Requirement:
Show every line of the data that includes the word "production".

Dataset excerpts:
◇ ◇ ◇ ◇ ◇ ◇ ◇

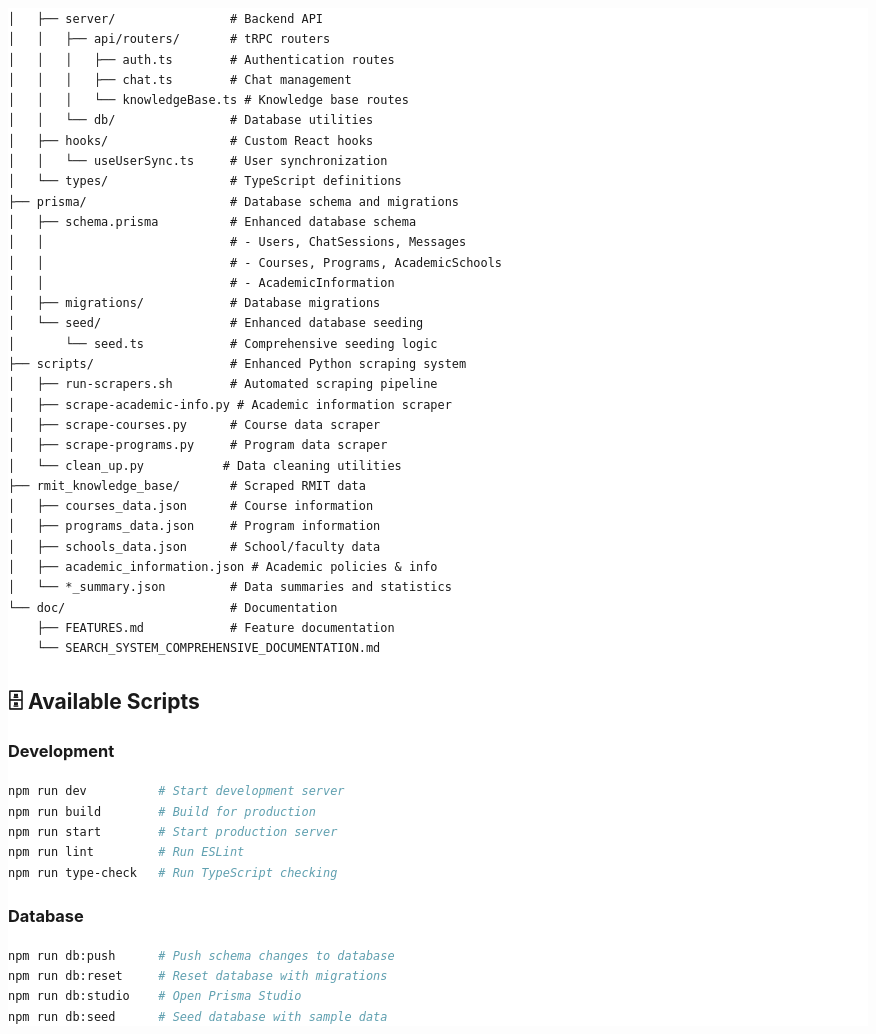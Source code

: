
 ```
│   ├── server/                # Backend API
│   │   ├── api/routers/       # tRPC routers
│   │   │   ├── auth.ts        # Authentication routes
│   │   │   ├── chat.ts        # Chat management
│   │   │   └── knowledgeBase.ts # Knowledge base routes
│   │   └── db/                # Database utilities
│   ├── hooks/                 # Custom React hooks
│   │   └── useUserSync.ts     # User synchronization
│   └── types/                 # TypeScript definitions
├── prisma/                    # Database schema and migrations
│   ├── schema.prisma          # Enhanced database schema
│   │                          # - Users, ChatSessions, Messages
│   │                          # - Courses, Programs, AcademicSchools
│   │                          # - AcademicInformation
│   ├── migrations/            # Database migrations
│   └── seed/                  # Enhanced database seeding
│       └── seed.ts            # Comprehensive seeding logic
├── scripts/                   # Enhanced Python scraping system
│   ├── run-scrapers.sh        # Automated scraping pipeline
│   ├── scrape-academic-info.py # Academic information scraper
│   ├── scrape-courses.py      # Course data scraper
│   ├── scrape-programs.py     # Program data scraper
│   └── clean_up.py           # Data cleaning utilities
├── rmit_knowledge_base/       # Scraped RMIT data
│   ├── courses_data.json      # Course information
│   ├── programs_data.json     # Program information
│   ├── schools_data.json      # School/faculty data
│   ├── academic_information.json # Academic policies & info
│   └── *_summary.json         # Data summaries and statistics
└── doc/                       # Documentation
    ├── FEATURES.md            # Feature documentation
    └── SEARCH_SYSTEM_COMPREHENSIVE_DOCUMENTATION.md
```

## 🗄️ Available Scripts

### Development
```bash
npm run dev          # Start development server
npm run build        # Build for production
npm run start        # Start production server
npm run lint         # Run ESLint
npm run type-check   # Run TypeScript checking
```

### Database
```bash
npm run db:push      # Push schema changes to database
npm run db:reset     # Reset database with migrations
npm run db:studio    # Open Prisma Studio
npm run db:seed      # Seed database with sample data
```
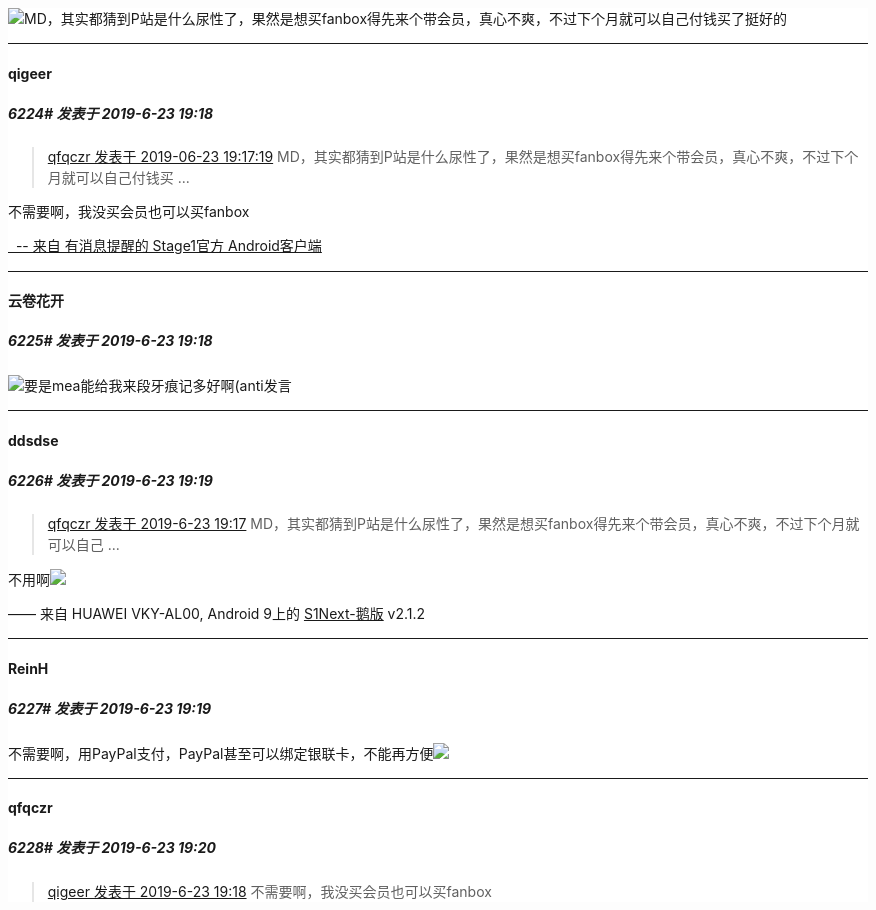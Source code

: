 
<img src="https://static.saraba1st.com/image/smiley/face2017/067.png" referrerpolicy="no-referrer">MD，其实都猜到P站是什么尿性了，果然是想买fanbox得先来个带会员，真心不爽，不过下个月就可以自己付钱买了挺好的


-----

####  qigeer  
##### 6224#       发表于 2019-6-23 19:18


<blockquote><a href="httphttps://bbs.saraba1st.com/2b/forum.php?mod=redirect&amp;goto=findpost&amp;pid=44245052&amp;ptid=1839962" target="_blank">qfqczr 发表于 2019-06-23 19:17:19</a>
MD，其实都猜到P站是什么尿性了，果然是想买fanbox得先来个带会员，真心不爽，不过下个月就可以自己付钱买 ...</blockquote>不需要啊，我没买会员也可以买fanbox

[  -- 来自 有消息提醒的 Stage1官方 Android客户端](https://www.coolapk.com/apk/140634)


-----

####  云卷花开  
##### 6225#       发表于 2019-6-23 19:18


<img src="https://static.saraba1st.com/image/smiley/face2017/037.png" referrerpolicy="no-referrer">要是mea能给我来段牙痕记多好啊(anti发言


-----

####  ddsdse  
##### 6226#       发表于 2019-6-23 19:19


<blockquote><a href="httphttps://bbs.saraba1st.com/2b/forum.php?mod=redirect&amp;goto=findpost&amp;pid=44245052&amp;ptid=1839962" target="_blank">qfqczr 发表于 2019-6-23 19:17</a>
MD，其实都猜到P站是什么尿性了，果然是想买fanbox得先来个带会员，真心不爽，不过下个月就可以自己 ...</blockquote>
不用啊<img src="https://static.saraba1st.com/image/smiley/face2017/067.png" referrerpolicy="no-referrer">

—— 来自 HUAWEI VKY-AL00, Android 9上的 [S1Next-鹅版](https://github.com/ykrank/S1-Next/releases) v2.1.2


-----

####  ReinH  
##### 6227#       发表于 2019-6-23 19:19


不需要啊，用PayPal支付，PayPal甚至可以绑定银联卡，不能再方便<img src="https://static.saraba1st.com/image/smiley/face2017/068.png" referrerpolicy="no-referrer">


-----

####  qfqczr  
##### 6228#       发表于 2019-6-23 19:20


<blockquote><a href="httphttps://bbs.saraba1st.com/2b/forum.php?mod=redirect&amp;goto=findpost&amp;pid=44245063&amp;ptid=1839962" target="_blank">qigeer 发表于 2019-6-23 19:18</a>
不需要啊，我没买会员也可以买fanbox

◇ ◇ ◇ ◇ ◇ ◇ ◇

Exercise output:
npm run build        # Build for production
npm run start        # Start production server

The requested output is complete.